* **Data provided**:
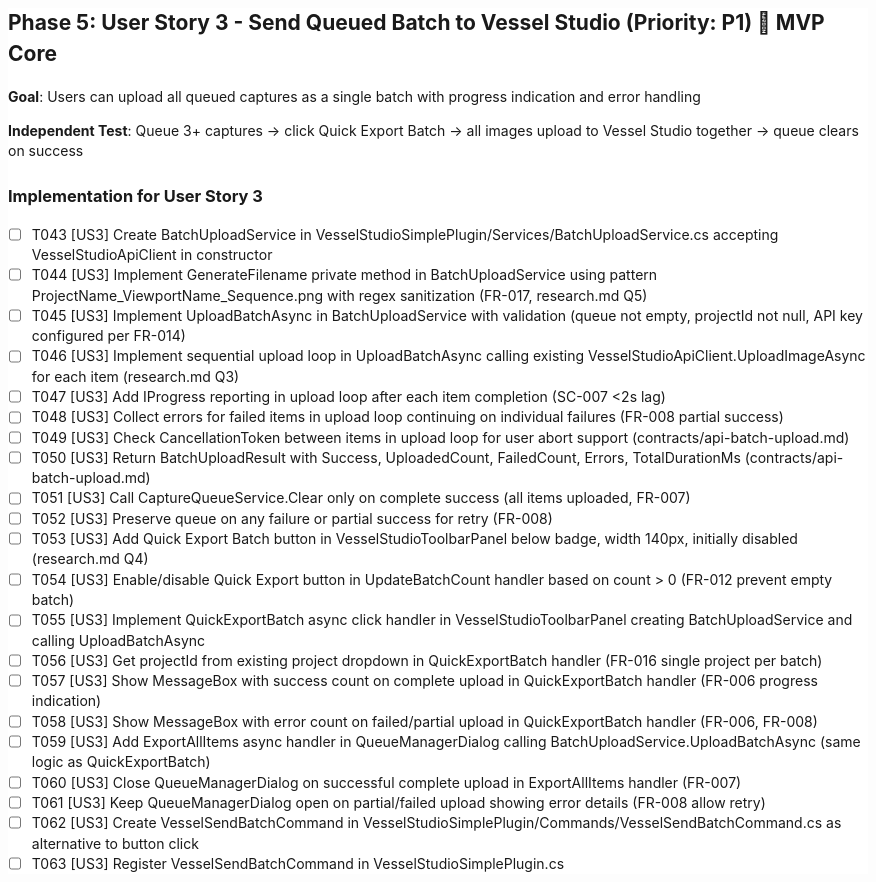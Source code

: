 ## Phase 5: User Story 3 - Send Queued Batch to Vessel Studio (Priority: P1) 🎯 MVP Core

**Goal**: Users can upload all queued captures as a single batch with progress indication and error handling

**Independent Test**: Queue 3+ captures → click Quick Export Batch → all images upload to Vessel Studio together → queue clears on success

### Implementation for User Story 3

- [ ] T043 [US3] Create BatchUploadService in VesselStudioSimplePlugin/Services/BatchUploadService.cs accepting VesselStudioApiClient in constructor
- [ ] T044 [US3] Implement GenerateFilename private method in BatchUploadService using pattern ProjectName_ViewportName_Sequence.png with regex sanitization (FR-017, research.md Q5)
- [ ] T045 [US3] Implement UploadBatchAsync in BatchUploadService with validation (queue not empty, projectId not null, API key configured per FR-014)
- [ ] T046 [US3] Implement sequential upload loop in UploadBatchAsync calling existing VesselStudioApiClient.UploadImageAsync for each item (research.md Q3)
- [ ] T047 [US3] Add IProgress<BatchUploadProgress> reporting in upload loop after each item completion (SC-007 <2s lag)
- [ ] T048 [US3] Collect errors for failed items in upload loop continuing on individual failures (FR-008 partial success)
- [ ] T049 [US3] Check CancellationToken between items in upload loop for user abort support (contracts/api-batch-upload.md)
- [ ] T050 [US3] Return BatchUploadResult with Success, UploadedCount, FailedCount, Errors, TotalDurationMs (contracts/api-batch-upload.md)
- [ ] T051 [US3] Call CaptureQueueService.Clear only on complete success (all items uploaded, FR-007)
- [ ] T052 [US3] Preserve queue on any failure or partial success for retry (FR-008)
- [ ] T053 [US3] Add Quick Export Batch button in VesselStudioToolbarPanel below badge, width 140px, initially disabled (research.md Q4)
- [ ] T054 [US3] Enable/disable Quick Export button in UpdateBatchCount handler based on count > 0 (FR-012 prevent empty batch)
- [ ] T055 [US3] Implement QuickExportBatch async click handler in VesselStudioToolbarPanel creating BatchUploadService and calling UploadBatchAsync
- [ ] T056 [US3] Get projectId from existing project dropdown in QuickExportBatch handler (FR-016 single project per batch)
- [ ] T057 [US3] Show MessageBox with success count on complete upload in QuickExportBatch handler (FR-006 progress indication)
- [ ] T058 [US3] Show MessageBox with error count on failed/partial upload in QuickExportBatch handler (FR-006, FR-008)
- [ ] T059 [US3] Add ExportAllItems async handler in QueueManagerDialog calling BatchUploadService.UploadBatchAsync (same logic as QuickExportBatch)
- [ ] T060 [US3] Close QueueManagerDialog on successful complete upload in ExportAllItems handler (FR-007)
- [ ] T061 [US3] Keep QueueManagerDialog open on partial/failed upload showing error details (FR-008 allow retry)
- [ ] T062 [US3] Create VesselSendBatchCommand in VesselStudioSimplePlugin/Commands/VesselSendBatchCommand.cs as alternative to button click
- [ ] T063 [US3] Register VesselSendBatchCommand in VesselStudioSimplePlugin.cs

* **Work to be completed**: Write the material above out again exactly. Omit every image.

* **Reply**:
Source code

: ## Phase 5: User Story 3 - Send Queued Batch to Vessel Studio (Priority: P1) 🎯 MVP Core

**Goal**: Users can upload all queued captures as a single batch with progress indication and error handling

**Independent Test**: Queue 3+ captures → click Quick Export Batch → all images upload to Vessel Studio together → queue clears on success

### Implementation for User Story 3

- [ ] T043 [US3] Create BatchUploadService in VesselStudioSimplePlugin/Services/BatchUploadService.cs accepting VesselStudioApiClient in constructor
- [ ] T044 [US3] Implement GenerateFilename private method in BatchUploadService using pattern ProjectName_ViewportName_Sequence.png with regex sanitization (FR-017, research.md Q5)
- [ ] T045 [US3] Implement UploadBatchAsync in BatchUploadService with validation (queue not empty, projectId not null, API key configured per FR-014)
- [ ] T046 [US3] Implement sequential upload loop in UploadBatchAsync calling existing VesselStudioApiClient.UploadImageAsync for each item (research.md Q3)
- [ ] T047 [US3] Add IProgress<BatchUploadProgress> reporting in upload loop after each item completion (SC-007 <2s lag)
- [ ] T048 [US3] Collect errors for failed items in upload loop continuing on individual failures (FR-008 partial success)
- [ ] T049 [US3] Check CancellationToken between items in upload loop for user abort support (contracts/api-batch-upload.md)
- [ ] T050 [US3] Return BatchUploadResult with Success, UploadedCount, FailedCount, Errors, TotalDurationMs (contracts/api-batch-upload.md)
- [ ] T051 [US3] Call CaptureQueueService.Clear only on complete success (all items uploaded, FR-007)
- [ ] T052 [US3] Preserve queue on any failure or partial success for retry (FR-008)
- [ ] T053 [US3] Add Quick Export Batch button in VesselStudioToolbarPanel below badge, width 140px, initially disabled (research.md Q4)
- [ ] T054 [US3] Enable/disable Quick Export button in UpdateBatchCount handler based on count > 0 (FR-012 prevent empty batch)
- [ ] T055 [US3] Implement QuickExportBatch async click handler in VesselStudioToolbarPanel creating BatchUploadService and calling UploadBatchAsync
- [ ] T056 [US3] Get projectId from existing project dropdown in QuickExportBatch handler (FR-016 single project per batch)
- [ ] T057 [US3] Show MessageBox with success count on complete upload in QuickExportBatch handler (FR-006 progress indication)
- [ ] T058 [US3] Show MessageBox with error count on failed/partial upload in QuickExportBatch handler (FR-006, FR-008)
- [ ] T059 [US3] Add ExportAllItems async handler in QueueManagerDialog calling BatchUploadService.UploadBatchAsync (same logic as QuickExportBatch)
- [ ] T060 [US3] Close QueueManagerDialog on successful complete upload in ExportAllItems handler (FR-007)
- [ ] T061 [US3] Keep QueueManagerDialog open on partial/failed upload showing error details (FR-008 allow retry)
- [ ] T062 [US3] Create VesselSendBatchCommand in VesselStudioSimplePlugin/Commands/VesselSendBatchCommand.cs as alternative to button click
- [ ] T063 [US3] Register VesselSendBatchCommand in VesselStudioSimplePlugin.cs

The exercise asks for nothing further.